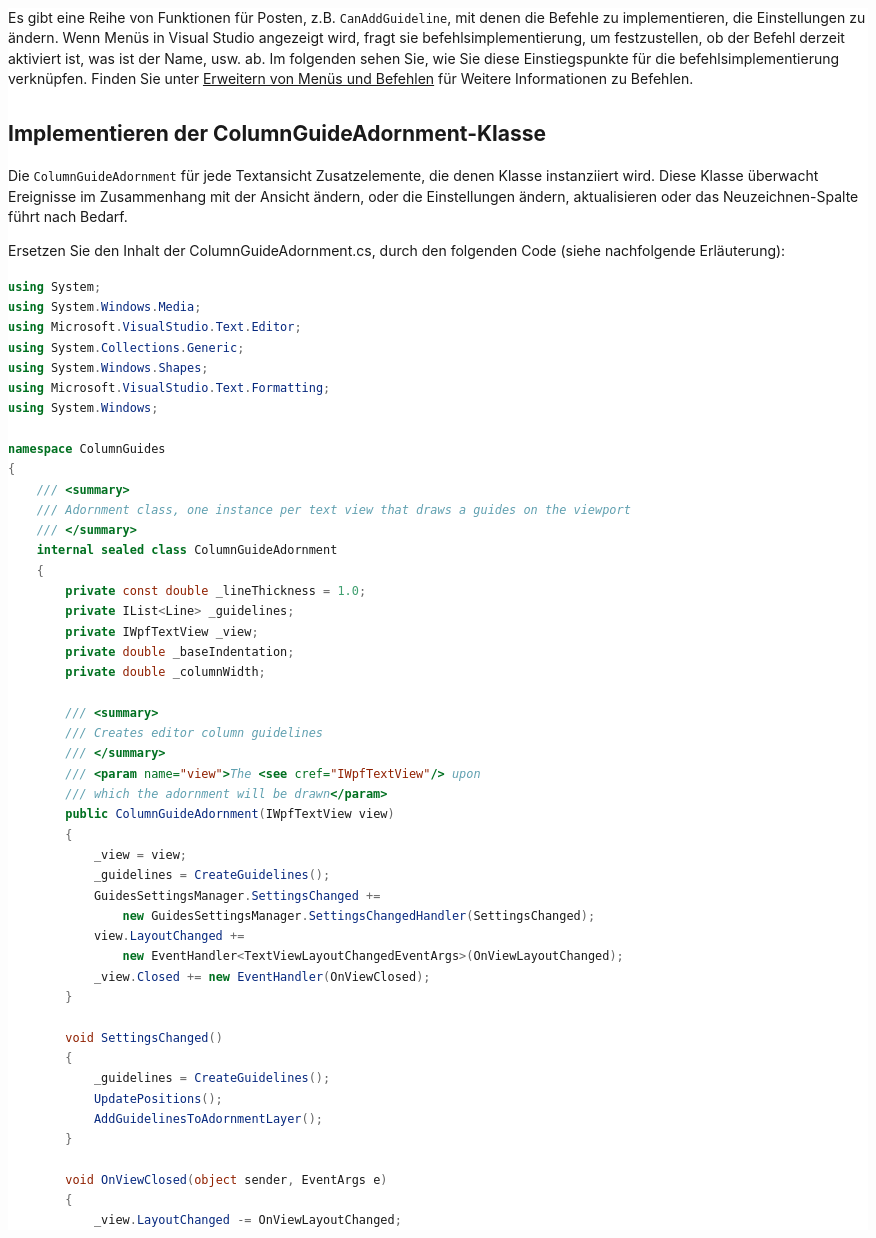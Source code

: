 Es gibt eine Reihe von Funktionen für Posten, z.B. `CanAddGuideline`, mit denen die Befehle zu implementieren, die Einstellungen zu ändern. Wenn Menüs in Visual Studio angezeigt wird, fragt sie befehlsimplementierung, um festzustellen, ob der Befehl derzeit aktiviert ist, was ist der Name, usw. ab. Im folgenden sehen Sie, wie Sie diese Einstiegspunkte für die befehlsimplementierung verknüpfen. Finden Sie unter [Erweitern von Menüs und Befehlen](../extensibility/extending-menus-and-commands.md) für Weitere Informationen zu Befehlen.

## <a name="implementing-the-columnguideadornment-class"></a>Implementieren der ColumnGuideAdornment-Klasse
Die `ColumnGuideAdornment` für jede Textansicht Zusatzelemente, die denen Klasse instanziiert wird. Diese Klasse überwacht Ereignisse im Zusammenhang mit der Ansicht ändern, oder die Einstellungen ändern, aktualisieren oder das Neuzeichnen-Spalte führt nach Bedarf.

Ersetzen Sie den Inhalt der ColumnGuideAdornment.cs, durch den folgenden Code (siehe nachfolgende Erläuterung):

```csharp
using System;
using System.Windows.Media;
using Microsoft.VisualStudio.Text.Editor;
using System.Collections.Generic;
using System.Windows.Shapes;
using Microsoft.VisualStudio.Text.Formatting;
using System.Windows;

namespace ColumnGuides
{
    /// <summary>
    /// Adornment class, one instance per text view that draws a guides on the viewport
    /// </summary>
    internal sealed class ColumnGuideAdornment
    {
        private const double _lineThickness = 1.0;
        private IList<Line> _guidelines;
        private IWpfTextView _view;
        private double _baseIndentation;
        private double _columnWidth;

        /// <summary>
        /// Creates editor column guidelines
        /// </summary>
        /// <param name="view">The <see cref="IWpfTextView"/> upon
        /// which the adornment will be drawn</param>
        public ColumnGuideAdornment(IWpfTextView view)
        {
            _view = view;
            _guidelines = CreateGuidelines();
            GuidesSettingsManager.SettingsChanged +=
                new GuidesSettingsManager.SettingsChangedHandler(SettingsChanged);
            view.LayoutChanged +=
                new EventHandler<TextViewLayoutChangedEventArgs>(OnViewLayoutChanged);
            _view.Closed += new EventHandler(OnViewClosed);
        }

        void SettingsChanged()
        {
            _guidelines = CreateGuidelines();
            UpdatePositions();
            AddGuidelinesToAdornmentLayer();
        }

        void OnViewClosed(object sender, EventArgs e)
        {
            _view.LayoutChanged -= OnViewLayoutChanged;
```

--

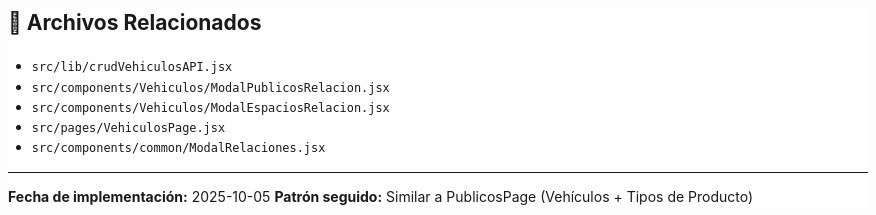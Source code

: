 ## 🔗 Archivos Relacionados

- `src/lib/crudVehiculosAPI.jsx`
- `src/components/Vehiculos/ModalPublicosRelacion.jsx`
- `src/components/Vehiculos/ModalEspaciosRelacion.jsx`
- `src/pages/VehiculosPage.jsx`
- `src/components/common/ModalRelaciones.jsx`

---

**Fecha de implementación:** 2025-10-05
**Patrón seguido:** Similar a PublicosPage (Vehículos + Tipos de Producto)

> Work instruction
Return only the lines between the one holding "de implementación:** 2025-10-05" and the one holding "Tipos de Producto)", inclusive, exactly as they appear above.

> Exercise response
**Fecha de implementación:** 2025-10-05
**Patrón seguido:** Similar a PublicosPage (Vehículos + Tipos de Producto)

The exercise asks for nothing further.